Segment Open
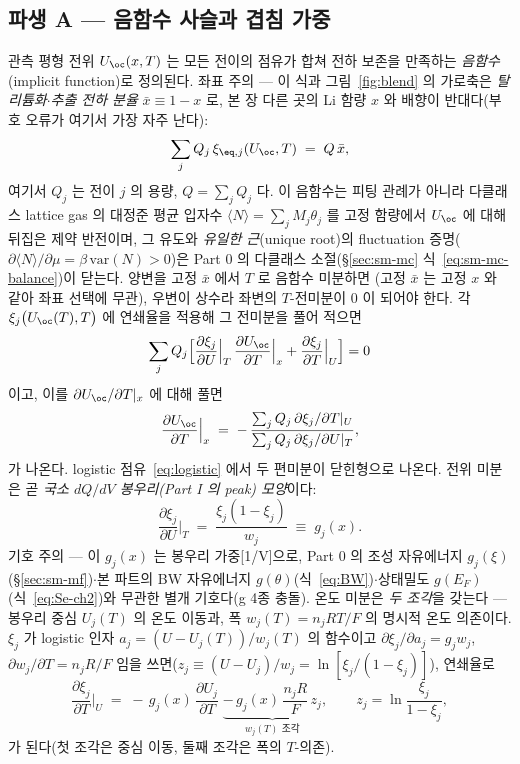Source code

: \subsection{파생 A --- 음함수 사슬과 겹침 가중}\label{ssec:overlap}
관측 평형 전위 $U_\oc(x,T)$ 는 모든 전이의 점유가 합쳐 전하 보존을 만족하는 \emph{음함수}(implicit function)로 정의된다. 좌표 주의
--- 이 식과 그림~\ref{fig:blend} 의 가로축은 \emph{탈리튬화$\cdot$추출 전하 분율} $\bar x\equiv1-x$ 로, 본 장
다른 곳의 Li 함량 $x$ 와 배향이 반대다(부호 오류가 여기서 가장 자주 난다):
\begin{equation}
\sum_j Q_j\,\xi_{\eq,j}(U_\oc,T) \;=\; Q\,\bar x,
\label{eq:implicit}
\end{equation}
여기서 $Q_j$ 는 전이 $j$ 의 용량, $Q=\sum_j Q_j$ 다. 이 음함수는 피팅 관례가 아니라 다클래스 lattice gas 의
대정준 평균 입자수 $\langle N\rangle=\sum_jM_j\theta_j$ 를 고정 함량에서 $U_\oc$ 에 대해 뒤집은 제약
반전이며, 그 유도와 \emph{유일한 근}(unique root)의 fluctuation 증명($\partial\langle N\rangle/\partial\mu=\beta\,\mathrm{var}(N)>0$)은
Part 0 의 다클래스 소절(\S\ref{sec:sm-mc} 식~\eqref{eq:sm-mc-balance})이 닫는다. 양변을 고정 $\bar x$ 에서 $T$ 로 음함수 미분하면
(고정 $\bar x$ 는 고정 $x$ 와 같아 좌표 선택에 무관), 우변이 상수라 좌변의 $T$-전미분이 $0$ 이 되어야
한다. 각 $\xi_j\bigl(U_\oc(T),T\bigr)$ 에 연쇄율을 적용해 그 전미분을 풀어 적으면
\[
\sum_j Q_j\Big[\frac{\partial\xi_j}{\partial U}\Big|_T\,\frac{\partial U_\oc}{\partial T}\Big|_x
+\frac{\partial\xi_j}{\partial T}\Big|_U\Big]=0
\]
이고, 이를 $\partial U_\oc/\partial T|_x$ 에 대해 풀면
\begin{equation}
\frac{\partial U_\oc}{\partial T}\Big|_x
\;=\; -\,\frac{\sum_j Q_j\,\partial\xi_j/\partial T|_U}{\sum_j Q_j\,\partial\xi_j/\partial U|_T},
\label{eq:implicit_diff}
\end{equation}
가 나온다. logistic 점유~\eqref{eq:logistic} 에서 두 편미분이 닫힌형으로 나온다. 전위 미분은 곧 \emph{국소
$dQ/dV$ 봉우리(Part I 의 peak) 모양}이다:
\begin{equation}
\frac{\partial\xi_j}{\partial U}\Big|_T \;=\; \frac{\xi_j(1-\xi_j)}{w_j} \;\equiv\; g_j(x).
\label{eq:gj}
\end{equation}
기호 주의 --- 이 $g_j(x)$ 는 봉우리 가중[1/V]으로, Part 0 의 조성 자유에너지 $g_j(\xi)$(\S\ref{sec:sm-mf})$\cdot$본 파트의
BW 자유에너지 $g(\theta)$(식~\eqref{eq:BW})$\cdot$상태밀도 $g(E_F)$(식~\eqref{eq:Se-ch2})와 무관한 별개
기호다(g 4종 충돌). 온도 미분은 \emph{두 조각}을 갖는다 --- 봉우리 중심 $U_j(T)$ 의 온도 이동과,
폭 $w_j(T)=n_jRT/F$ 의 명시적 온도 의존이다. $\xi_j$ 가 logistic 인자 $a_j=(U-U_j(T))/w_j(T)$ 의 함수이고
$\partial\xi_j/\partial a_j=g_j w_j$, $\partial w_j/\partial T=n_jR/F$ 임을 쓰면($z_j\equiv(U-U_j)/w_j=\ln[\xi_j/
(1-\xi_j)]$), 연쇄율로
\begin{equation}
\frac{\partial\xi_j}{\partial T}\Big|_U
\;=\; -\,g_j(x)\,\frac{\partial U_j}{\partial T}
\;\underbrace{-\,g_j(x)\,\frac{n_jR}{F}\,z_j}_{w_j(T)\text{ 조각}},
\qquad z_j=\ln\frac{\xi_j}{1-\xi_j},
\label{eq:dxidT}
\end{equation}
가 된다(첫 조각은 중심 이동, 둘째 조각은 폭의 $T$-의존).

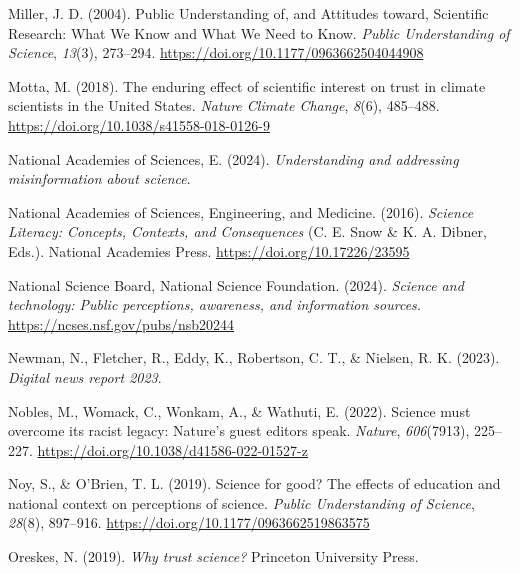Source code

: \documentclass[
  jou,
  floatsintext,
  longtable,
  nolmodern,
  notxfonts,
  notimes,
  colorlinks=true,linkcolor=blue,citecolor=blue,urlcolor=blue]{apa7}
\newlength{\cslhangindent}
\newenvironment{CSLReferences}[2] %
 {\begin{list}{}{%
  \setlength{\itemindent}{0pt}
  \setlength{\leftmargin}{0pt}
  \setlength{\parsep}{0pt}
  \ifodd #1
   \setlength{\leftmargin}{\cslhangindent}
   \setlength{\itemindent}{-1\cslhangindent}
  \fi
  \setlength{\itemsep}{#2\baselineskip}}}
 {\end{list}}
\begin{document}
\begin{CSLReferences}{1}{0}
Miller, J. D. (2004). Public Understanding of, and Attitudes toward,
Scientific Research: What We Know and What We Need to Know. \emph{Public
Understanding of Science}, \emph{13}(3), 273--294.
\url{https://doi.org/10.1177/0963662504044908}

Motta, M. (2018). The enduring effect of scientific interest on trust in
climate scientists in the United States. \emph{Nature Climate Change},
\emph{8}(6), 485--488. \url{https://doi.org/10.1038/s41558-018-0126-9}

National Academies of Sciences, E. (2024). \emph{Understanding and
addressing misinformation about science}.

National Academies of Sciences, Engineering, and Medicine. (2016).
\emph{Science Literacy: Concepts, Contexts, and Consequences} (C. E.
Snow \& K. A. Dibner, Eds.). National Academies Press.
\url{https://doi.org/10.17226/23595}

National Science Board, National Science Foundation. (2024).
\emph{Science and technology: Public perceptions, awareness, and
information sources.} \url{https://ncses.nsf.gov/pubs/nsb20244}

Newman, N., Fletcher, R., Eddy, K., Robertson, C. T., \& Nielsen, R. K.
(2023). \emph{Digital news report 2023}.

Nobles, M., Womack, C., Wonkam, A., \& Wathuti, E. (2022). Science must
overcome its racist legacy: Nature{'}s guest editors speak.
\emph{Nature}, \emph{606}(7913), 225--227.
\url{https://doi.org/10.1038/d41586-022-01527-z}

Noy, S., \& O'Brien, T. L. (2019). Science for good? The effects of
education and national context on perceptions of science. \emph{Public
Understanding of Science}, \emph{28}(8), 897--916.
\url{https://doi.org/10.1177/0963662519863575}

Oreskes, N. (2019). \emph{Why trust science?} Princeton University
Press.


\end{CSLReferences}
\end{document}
Segment Closed
→ **What the exercise asks**: Please give back the data above word for word, with no pictures included.

→ **Reply to the task**:
Source code

: \subsection{파생 A --- 음함수 사슬과 겹침 가중}\label{ssec:overlap}
관측 평형 전위 $U_\oc(x,T)$ 는 모든 전이의 점유가 합쳐 전하 보존을 만족하는 \emph{음함수}(implicit function)로 정의된다. 좌표 주의
--- 이 식과 그림~\ref{fig:blend} 의 가로축은 \emph{탈리튬화$\cdot$추출 전하 분율} $\bar x\equiv1-x$ 로, 본 장
다른 곳의 Li 함량 $x$ 와 배향이 반대다(부호 오류가 여기서 가장 자주 난다):
\begin{equation}
\sum_j Q_j\,\xi_{\eq,j}(U_\oc,T) \;=\; Q\,\bar x,
\label{eq:implicit}
\end{equation}
여기서 $Q_j$ 는 전이 $j$ 의 용량, $Q=\sum_j Q_j$ 다. 이 음함수는 피팅 관례가 아니라 다클래스 lattice gas 의
대정준 평균 입자수 $\langle N\rangle=\sum_jM_j\theta_j$ 를 고정 함량에서 $U_\oc$ 에 대해 뒤집은 제약
반전이며, 그 유도와 \emph{유일한 근}(unique root)의 fluctuation 증명($\partial\langle N\rangle/\partial\mu=\beta\,\mathrm{var}(N)>0$)은
Part 0 의 다클래스 소절(\S\ref{sec:sm-mc} 식~\eqref{eq:sm-mc-balance})이 닫는다. 양변을 고정 $\bar x$ 에서 $T$ 로 음함수 미분하면
(고정 $\bar x$ 는 고정 $x$ 와 같아 좌표 선택에 무관), 우변이 상수라 좌변의 $T$-전미분이 $0$ 이 되어야
한다. 각 $\xi_j\bigl(U_\oc(T),T\bigr)$ 에 연쇄율을 적용해 그 전미분을 풀어 적으면
\[
\sum_j Q_j\Big[\frac{\partial\xi_j}{\partial U}\Big|_T\,\frac{\partial U_\oc}{\partial T}\Big|_x
+\frac{\partial\xi_j}{\partial T}\Big|_U\Big]=0
\]
이고, 이를 $\partial U_\oc/\partial T|_x$ 에 대해 풀면
\begin{equation}
\frac{\partial U_\oc}{\partial T}\Big|_x
\;=\; -\,\frac{\sum_j Q_j\,\partial\xi_j/\partial T|_U}{\sum_j Q_j\,\partial\xi_j/\partial U|_T},
\label{eq:implicit_diff}
\end{equation}
가 나온다. logistic 점유~\eqref{eq:logistic} 에서 두 편미분이 닫힌형으로 나온다. 전위 미분은 곧 \emph{국소
$dQ/dV$ 봉우리(Part I 의 peak) 모양}이다:
\begin{equation}
\frac{\partial\xi_j}{\partial U}\Big|_T \;=\; \frac{\xi_j(1-\xi_j)}{w_j} \;\equiv\; g_j(x).
\label{eq:gj}
\end{equation}
기호 주의 --- 이 $g_j(x)$ 는 봉우리 가중[1/V]으로, Part 0 의 조성 자유에너지 $g_j(\xi)$(\S\ref{sec:sm-mf})$\cdot$본 파트의
BW 자유에너지 $g(\theta)$(식~\eqref{eq:BW})$\cdot$상태밀도 $g(E_F)$(식~\eqref{eq:Se-ch2})와 무관한 별개
기호다(g 4종 충돌). 온도 미분은 \emph{두 조각}을 갖는다 --- 봉우리 중심 $U_j(T)$ 의 온도 이동과,
폭 $w_j(T)=n_jRT/F$ 의 명시적 온도 의존이다. $\xi_j$ 가 logistic 인자 $a_j=(U-U_j(T))/w_j(T)$ 의 함수이고
$\partial\xi_j/\partial a_j=g_j w_j$, $\partial w_j/\partial T=n_jR/F$ 임을 쓰면($z_j\equiv(U-U_j)/w_j=\ln[\xi_j/
(1-\xi_j)]$), 연쇄율로
\begin{equation}
\frac{\partial\xi_j}{\partial T}\Big|_U
\;=\; -\,g_j(x)\,\frac{\partial U_j}{\partial T}
\;\underbrace{-\,g_j(x)\,\frac{n_jR}{F}\,z_j}_{w_j(T)\text{ 조각}},
\qquad z_j=\ln\frac{\xi_j}{1-\xi_j},
\label{eq:dxidT}
\end{equation}
가 된다(첫 조각은 중심 이동, 둘째 조각은 폭의 $T$-의존).

Source code

: \documentclass[
  jou,
  floatsintext,
  longtable,
  nolmodern,
  notxfonts,
  notimes,
  colorlinks=true,linkcolor=blue,citecolor=blue,urlcolor=blue]{apa7}
\newlength{\cslhangindent}
\newenvironment{CSLReferences}[2] %
 {\begin{list}{}{%
  \setlength{\itemindent}{0pt}
  \setlength{\leftmargin}{0pt}
  \setlength{\parsep}{0pt}
  \ifodd #1
   \setlength{\leftmargin}{\cslhangindent}
   \setlength{\itemindent}{-1\cslhangindent}
  \fi
  \setlength{\itemsep}{#2\baselineskip}}}
 {\end{list}}
\begin{document}
\begin{CSLReferences}{1}{0}
Miller, J. D. (2004). Public Understanding of, and Attitudes toward,
Scientific Research: What We Know and What We Need to Know. \emph{Public
Understanding of Science}, \emph{13}(3), 273--294.
\url{https://doi.org/10.1177/0963662504044908}

Motta, M. (2018). The enduring effect of scientific interest on trust in
climate scientists in the United States. \emph{Nature Climate Change},
\emph{8}(6), 485--488. \url{https://doi.org/10.1038/s41558-018-0126-9}

National Academies of Sciences, E. (2024). \emph{Understanding and
addressing misinformation about science}.

National Academies of Sciences, Engineering, and Medicine. (2016).
\emph{Science Literacy: Concepts, Contexts, and Consequences} (C. E.
Snow \& K. A. Dibner, Eds.). National Academies Press.
\url{https://doi.org/10.17226/23595}

National Science Board, National Science Foundation. (2024).
\emph{Science and technology: Public perceptions, awareness, and
information sources.} \url{https://ncses.nsf.gov/pubs/nsb20244}

Newman, N., Fletcher, R., Eddy, K., Robertson, C. T., \& Nielsen, R. K.
(2023). \emph{Digital news report 2023}.

Nobles, M., Womack, C., Wonkam, A., \& Wathuti, E. (2022). Science must
overcome its racist legacy: Nature{'}s guest editors speak.
\emph{Nature}, \emph{606}(7913), 225--227.
\url{https://doi.org/10.1038/d41586-022-01527-z}

Noy, S., \& O'Brien, T. L. (2019). Science for good? The effects of
education and national context on perceptions of science. \emph{Public
Understanding of Science}, \emph{28}(8), 897--916.
\url{https://doi.org/10.1177/0963662519863575}

Oreskes, N. (2019). \emph{Why trust science?} Princeton University
Press.


\end{CSLReferences}
\end{document}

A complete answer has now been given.